Doctor Who – ‘Can You Hear Me?’ Review

“They live with their fears, doubts, guilts – they face them down every day.”

Team TARDIS are split up this week, as The Doc drops off the group for a return trip to Sheffield. And this episode has what you’ve come to expect from Doctor Who; science fiction nonsense, spectacle, aliens and monsters (some of the best we’ve had in a while too). But it’s far more concerned with the well-being of the companions, something the show all too rarely touches upon. And we discover that when these guys aren’t battling intergalactic threats, they’re fighting their own demons back home.


As I said, aside from the deeper stuff, this episode has a plot – and it’s one of the best we’ve seen for a while. On the fringes of the galaxy, there are two immortal gods (or near enough) named Zelen and Rakaya. They’re occupying their own boring eternities by tormenting people with their own nightmares. And what better species than humans, a race of creatures who live with their fears, anxieties, and compulsions day in, day out. These two immortal nightmare-harvesters need only spend five minutes having a brew in Costa with me and they’d be set for the next millennia. Also, these guys have a really eerie ability to detach their fingers, sticking them knuckle-first into people’s ears to control their minds. It’s honestly as bizarre as it is horrifying to witness, and feels like something from the mind of David Lynch, not the BBC’s reliable family sci-fi show.

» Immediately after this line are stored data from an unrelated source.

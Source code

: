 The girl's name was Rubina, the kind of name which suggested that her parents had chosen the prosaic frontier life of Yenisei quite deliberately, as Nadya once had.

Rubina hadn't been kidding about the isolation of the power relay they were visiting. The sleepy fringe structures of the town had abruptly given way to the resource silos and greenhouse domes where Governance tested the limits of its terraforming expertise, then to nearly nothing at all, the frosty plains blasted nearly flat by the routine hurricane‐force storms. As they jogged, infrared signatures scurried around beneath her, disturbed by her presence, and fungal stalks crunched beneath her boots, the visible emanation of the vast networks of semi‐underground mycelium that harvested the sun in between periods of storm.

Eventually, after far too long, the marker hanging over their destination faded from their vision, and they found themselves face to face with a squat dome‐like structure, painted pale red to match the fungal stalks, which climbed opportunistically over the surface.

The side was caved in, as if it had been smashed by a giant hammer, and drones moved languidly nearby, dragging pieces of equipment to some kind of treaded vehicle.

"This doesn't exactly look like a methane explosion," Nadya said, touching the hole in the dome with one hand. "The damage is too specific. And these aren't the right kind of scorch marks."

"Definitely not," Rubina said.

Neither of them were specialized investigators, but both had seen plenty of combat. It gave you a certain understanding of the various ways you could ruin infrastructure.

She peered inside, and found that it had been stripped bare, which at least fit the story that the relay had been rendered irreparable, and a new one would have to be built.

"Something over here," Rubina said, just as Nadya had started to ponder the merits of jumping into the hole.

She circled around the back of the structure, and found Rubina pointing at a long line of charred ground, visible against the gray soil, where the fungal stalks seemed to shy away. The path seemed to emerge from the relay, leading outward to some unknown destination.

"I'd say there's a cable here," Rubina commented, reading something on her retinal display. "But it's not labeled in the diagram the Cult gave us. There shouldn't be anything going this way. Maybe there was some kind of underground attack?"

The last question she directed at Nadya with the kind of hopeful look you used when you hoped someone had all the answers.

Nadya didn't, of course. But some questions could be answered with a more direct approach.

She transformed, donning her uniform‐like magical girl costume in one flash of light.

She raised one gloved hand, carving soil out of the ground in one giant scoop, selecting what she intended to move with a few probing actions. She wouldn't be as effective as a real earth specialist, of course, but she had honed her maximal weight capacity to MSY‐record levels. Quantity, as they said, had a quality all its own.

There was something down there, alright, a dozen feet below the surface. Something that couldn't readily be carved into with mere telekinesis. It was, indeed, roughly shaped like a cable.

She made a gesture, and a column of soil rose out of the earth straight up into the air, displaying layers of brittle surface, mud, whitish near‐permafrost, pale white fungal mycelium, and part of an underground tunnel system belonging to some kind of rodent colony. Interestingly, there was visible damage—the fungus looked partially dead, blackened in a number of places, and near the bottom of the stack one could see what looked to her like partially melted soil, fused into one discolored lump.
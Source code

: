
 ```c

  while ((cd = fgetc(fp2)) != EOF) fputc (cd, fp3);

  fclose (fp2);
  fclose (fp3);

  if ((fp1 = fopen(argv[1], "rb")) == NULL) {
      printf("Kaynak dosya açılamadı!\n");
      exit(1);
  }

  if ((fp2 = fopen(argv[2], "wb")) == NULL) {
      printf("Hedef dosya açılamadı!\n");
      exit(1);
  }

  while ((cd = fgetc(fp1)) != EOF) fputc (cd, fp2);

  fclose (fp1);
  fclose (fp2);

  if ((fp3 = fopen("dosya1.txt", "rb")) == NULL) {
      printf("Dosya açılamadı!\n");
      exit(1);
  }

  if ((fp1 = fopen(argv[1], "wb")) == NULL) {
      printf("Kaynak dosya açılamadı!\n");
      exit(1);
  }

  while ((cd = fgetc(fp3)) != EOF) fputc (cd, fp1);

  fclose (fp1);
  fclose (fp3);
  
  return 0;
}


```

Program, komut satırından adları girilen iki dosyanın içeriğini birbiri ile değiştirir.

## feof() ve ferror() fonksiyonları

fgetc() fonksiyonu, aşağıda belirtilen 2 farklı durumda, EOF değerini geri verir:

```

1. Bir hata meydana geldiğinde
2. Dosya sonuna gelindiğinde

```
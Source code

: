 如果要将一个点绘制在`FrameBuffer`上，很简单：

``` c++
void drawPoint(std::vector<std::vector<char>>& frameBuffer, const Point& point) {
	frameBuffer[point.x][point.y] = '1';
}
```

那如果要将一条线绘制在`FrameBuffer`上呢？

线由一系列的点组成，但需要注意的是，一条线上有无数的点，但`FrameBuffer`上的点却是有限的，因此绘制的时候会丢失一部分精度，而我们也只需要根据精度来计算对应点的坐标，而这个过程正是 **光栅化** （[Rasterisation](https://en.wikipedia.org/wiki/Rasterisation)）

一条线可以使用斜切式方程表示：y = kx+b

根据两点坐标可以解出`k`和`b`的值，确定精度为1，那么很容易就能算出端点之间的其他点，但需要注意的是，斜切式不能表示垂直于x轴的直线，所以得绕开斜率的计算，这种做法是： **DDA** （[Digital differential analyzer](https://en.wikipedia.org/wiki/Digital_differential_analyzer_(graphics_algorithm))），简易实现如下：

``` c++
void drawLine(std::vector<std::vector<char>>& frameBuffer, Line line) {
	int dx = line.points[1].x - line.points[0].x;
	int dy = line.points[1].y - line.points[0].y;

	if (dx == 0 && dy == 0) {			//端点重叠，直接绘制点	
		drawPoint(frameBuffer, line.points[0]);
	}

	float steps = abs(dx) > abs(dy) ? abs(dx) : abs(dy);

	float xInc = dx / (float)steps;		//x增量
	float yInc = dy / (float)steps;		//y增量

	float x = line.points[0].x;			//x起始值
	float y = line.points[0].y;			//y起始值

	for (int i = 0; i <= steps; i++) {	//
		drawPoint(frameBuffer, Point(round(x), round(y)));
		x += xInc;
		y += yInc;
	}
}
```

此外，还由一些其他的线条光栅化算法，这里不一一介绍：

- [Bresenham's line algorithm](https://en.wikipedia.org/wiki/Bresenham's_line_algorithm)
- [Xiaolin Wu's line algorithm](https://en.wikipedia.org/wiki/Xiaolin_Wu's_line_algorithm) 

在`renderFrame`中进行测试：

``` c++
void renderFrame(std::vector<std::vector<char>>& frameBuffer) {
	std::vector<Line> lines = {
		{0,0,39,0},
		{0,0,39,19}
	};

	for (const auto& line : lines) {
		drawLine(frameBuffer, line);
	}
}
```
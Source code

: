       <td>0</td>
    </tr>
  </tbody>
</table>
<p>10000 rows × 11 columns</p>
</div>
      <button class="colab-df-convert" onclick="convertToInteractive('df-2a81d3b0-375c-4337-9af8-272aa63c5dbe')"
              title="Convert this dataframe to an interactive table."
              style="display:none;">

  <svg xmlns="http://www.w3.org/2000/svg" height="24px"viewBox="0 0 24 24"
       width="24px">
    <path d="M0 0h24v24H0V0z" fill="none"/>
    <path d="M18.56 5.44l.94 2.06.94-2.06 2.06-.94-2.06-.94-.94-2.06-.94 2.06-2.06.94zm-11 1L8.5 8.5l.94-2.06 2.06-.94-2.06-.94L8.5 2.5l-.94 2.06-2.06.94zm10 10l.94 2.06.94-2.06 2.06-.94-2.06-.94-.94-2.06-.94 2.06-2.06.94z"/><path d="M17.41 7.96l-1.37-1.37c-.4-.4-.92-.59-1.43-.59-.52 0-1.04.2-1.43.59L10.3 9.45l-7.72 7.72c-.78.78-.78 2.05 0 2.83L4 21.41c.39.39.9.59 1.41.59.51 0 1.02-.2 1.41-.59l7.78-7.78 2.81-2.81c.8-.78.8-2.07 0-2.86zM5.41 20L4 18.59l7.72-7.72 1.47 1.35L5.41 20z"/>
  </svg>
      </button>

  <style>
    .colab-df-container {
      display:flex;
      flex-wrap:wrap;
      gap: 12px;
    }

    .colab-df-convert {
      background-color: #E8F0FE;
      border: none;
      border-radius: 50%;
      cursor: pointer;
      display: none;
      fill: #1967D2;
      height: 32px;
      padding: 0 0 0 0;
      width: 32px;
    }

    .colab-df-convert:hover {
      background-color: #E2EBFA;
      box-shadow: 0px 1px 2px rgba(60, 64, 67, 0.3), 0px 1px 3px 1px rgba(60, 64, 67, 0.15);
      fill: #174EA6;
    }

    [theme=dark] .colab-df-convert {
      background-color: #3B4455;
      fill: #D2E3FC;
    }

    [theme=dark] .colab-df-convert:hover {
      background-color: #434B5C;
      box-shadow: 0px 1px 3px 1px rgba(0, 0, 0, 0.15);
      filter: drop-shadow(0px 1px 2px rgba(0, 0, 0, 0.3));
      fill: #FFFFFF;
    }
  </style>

So, the episode is tackling mental health. Which shouldn’t feel like a taboo subject in 2020, yet still does. Though I think on the “Woke Scale” this episode will hopefully offend the least amount of alt-righties. We all struggle with these things at some point, whether you’re fighting for equality or waving a tiki torch – even if some of the latter are reluctant to admit it. We’ve spoke in the past about how mental health is a necessary discussion. Nobody wants to talk about it but it can’t be addressed without talking about it. To see it tackled so openly, on a show that – at its core – is designed for kids, well it’s great to see.


On Planet Earth, the gang is finding that travelling with The Doctor is not all it’s cracked up to be. Ryan, especially, is finding things tricky. He calls round at his friend Tibo’s house, but finds that he’s missed more than he’d realised. Tibo is having a tough time as of late, and Ryan hasn’t been there for it. As well as having nightmares about Zelen and his weird fingers, Tibo is struggling with depression but is unwilling to talk about it; after all, society has made it awfully difficult for men to open up about stuff like this. On top of that, he’s being targeted by Zelen and his ear-fingers. It’s clear to Ryan that travelling with The Doctor means missing out. Even if he comes back the second after he left, he’s gained so much more experience in that second. He’s aging and growing at a different rate, and that’s not fair on his friends and family. It seems to be hinting at the break-up of Team TARDIS, so we’ll have to see who is still with The Doctor by the end of season.

As well as being a standout episode for Tosin Cole, Mandip Gill gets a lot more development as Yaz in this episode. We learn that she has her own demons in her past, namely that she faced bullying and self-esteem issues in her schooldays. This led to her running away from home. It was a kindly police officer that helped her out and allowed her to deal with her demons. I’m not saying the scene with the police officer isn’t cheesy, it is. But it’s also really powerful, in way that the show normally isn’t. It’s not a big speech, there’s no world-ending threat. It’s just one character with crippling personal problems and another character taking them 100% seriously. Kids need to know that there are people who will listen and not laugh, that whatever the problem it’ll be treated as serious if that’s how it feels to you.

On top of all that, Graham is dealing with his fear of the cancer returning. He also seems to have some survivor’s guilt over the death of his wife. It’s heavy stuff, but thanks to the sheer likeability of Bradley Walsh, it never feels too much. The conversation he has with The Doctor towards the end of the episode is an interesting one. Even with her superior knowledge, her talents, she struggles to find the words just like anyone. Perhaps The Timelords weren’t big advocates for mental health.


Basically, this episode shows us what’s going on with the companions, and how much The Doctor needs them. It’s also pulled a bit of a magic trick, turning our three companions from perhaps the most two-dimensional fellow travelers we’ve seen in Nu-Who, into genuinely fleshed out characters who feel real. With all the ghosts and scars that come along with that. They’re no longer vague outlines of people or caricatures. And they manage to develop all three of the characters in one episode, something the show has struggled to balance previously.

Personally, for me, it’s a phenomenal episode. It’s a bit cheesy, a little slapdash. But that’s the appeal of Doctor Who. What it’s trying to say at its core is important and handled very well. It also helps that these messages are sandwiched n the middle of a great science fiction story, and the immortal villains in this (sick guitar riff and ballsy animated back-story included) are fun and memorable.